Concrete example from Anthropic's shipped /deep-research workflow:

phase('Scope')
const scope = await agent('Decompose this research question into 5 search angles...', { schema: SCOPE_SCHEMA })

const searchResults = await pipeline(
  scope.angles,
  angle => agent(SEARCH_PROMPT(angle), { phase: 'Search', schema: SEARCH_SCHEMA }),
  searchResult => parallel(novelUrls(searchResult).map(src => () =>
    agent(FETCH_PROMPT(src), { phase: 'Fetch', schema: EXTRACT_SCHEMA }))),
)

phase('Verify')
const voted = await parallel(rankedClaims.map(claim => () =>
  parallel(Array.from({ length: 3 }, (_, v) => () =>
    agent(VERIFY_PROMPT(claim, v), { phase: 'Verify', schema: VERDICT_SCHEMA })))
    .then(verdicts => ({ ...claim, survives: verdicts.filter(v => v.refuted).length < 2 }))))

phase('Synthesize')
const report = await agent('Merge confirmed claims; write report...', { schema: REPORT_SCHEMA })
return { question, ...report }

Triggers

Four invocation paths matching upstream:

  1. Keyword in prompt — including the word workflow in a single-turn user prompt opts that turn into a workflow.
  2. /effort ultracode (session-only mode) — once enabled, the model auto-spawns workflows for substantive turns until session ends.
  3. Saved slash command — workflow scripts at .qwen/workflows/ (project) or ~/.qwen/workflows/ (user) are surfaced as slash commands (the /deep-research invocation style).
  4. Direct Workflow tool call by the model with inline script or name.

Hard caps (verbatim from upstream)

  • Concurrent agents: min(16, os.cpus().length - 2) per workflow
  • Total agent calls: 1000 per workflow lifetime
  • Schema-mismatch nudges: 2 in-conversation nudges per agent (binary line 307789 — error message reads "subagent completed without calling StructuredOutput (after 2 in-conversation nudges)").
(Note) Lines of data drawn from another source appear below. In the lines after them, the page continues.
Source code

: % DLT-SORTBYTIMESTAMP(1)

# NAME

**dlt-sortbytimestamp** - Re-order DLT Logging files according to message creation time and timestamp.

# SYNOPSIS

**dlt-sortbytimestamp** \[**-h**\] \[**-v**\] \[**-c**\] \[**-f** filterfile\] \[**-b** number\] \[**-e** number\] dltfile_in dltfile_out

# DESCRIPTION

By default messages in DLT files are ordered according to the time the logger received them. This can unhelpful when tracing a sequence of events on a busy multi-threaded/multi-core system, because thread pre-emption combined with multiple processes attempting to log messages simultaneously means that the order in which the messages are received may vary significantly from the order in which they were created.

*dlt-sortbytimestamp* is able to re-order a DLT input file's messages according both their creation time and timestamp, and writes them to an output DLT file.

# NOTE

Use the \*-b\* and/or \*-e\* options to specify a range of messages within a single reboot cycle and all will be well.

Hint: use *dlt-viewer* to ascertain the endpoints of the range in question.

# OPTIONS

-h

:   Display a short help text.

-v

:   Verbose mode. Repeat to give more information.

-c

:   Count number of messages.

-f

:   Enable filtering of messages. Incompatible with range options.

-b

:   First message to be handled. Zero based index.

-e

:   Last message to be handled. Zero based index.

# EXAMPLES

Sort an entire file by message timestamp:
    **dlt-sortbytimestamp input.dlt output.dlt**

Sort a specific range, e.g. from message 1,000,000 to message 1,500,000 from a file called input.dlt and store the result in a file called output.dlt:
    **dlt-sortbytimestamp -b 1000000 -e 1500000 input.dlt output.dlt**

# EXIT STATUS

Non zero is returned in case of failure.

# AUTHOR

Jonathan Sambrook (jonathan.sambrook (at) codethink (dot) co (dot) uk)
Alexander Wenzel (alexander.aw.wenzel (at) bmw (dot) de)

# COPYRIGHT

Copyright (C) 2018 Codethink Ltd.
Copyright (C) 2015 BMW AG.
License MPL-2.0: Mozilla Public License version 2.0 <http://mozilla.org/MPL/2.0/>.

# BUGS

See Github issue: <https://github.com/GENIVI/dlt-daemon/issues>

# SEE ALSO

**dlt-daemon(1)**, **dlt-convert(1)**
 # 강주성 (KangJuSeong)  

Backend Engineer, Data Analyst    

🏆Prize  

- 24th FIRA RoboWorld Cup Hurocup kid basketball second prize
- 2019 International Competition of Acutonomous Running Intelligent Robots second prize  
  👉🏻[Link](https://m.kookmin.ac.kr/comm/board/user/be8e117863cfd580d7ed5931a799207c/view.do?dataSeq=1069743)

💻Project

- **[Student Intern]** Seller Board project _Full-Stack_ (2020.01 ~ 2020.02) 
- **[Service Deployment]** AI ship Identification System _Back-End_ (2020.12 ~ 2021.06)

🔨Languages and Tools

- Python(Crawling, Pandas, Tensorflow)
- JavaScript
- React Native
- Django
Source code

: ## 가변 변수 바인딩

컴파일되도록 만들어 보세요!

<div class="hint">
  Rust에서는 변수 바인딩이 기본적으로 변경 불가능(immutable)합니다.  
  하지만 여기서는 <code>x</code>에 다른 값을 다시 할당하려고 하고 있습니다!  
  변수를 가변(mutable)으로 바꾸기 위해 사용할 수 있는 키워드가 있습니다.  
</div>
Distinct from the stall-retry counter VOK = 5 which fires on no-progress agents, not schema validation failures.
  • Single nesting level for workflow() (workflow inside a child workflow throws)
  • Same-session resume only (in initial scope; cross-session is a v1.5 candidate, see decisions below)

Why is this needed?

What dynamic workflow does that swarm and Agent Team don't

Capability /swarm (shipped, #3433) Agent Team (PR #2886) Dynamic Workflow (this proposal)
Programming model Declarative tasks[] array Imperative team / mailbox API Imperative JS script
Multi-phase orchestration ❌ single shot ✅ via task board state ✅ via phase()
Pipeline (staggered, non-barrier) across stages ✅ via pipeline()
Structured-output / schema-validated agents ✅ via agent({ schema })
Resume / cached-prefix re-entry ✅ longest-unchanged-prefix
Programmable token budget budget.total/spent/remaining
Nested / saved workflows ✅ via workflow(name, args)
Inter-agent communication ✅ peer-to-peer mailbox ❌ results return to script
Lifecycle Ephemeral Persistent collaboration Ephemeral per-script

Dynamic workflow is strictly additive:

  • Keep /swarm for the simple "fan out 5 tasks, aggregate" case where a script is overkill.
  • Keep Agent Team for persistent peer-to-peer collaboration with mailboxes.
  • Add Workflow for the rich multi-phase orchestration case — matching upstream's Agent + Workflow coexistence.

Use cases this unlocks

  • Adversarial verification (deep-research-style 3-vote claim refutation against schema-validated claims)
  • Map-reduce with typed outputs (extract findings as JSON objects, not freeform text)
  • Multi-stage pipelines without per-stage barriers (item A in stage 3 while item B is still in stage 1 — dramatically reduces wall-clock for long fan-outs)
  • Resumable long runs (pause/restart without re-burning the agents that already completed)
  • Cost-bounded loops (while (budget.remaining() > 50_000) { spawn more verifiers })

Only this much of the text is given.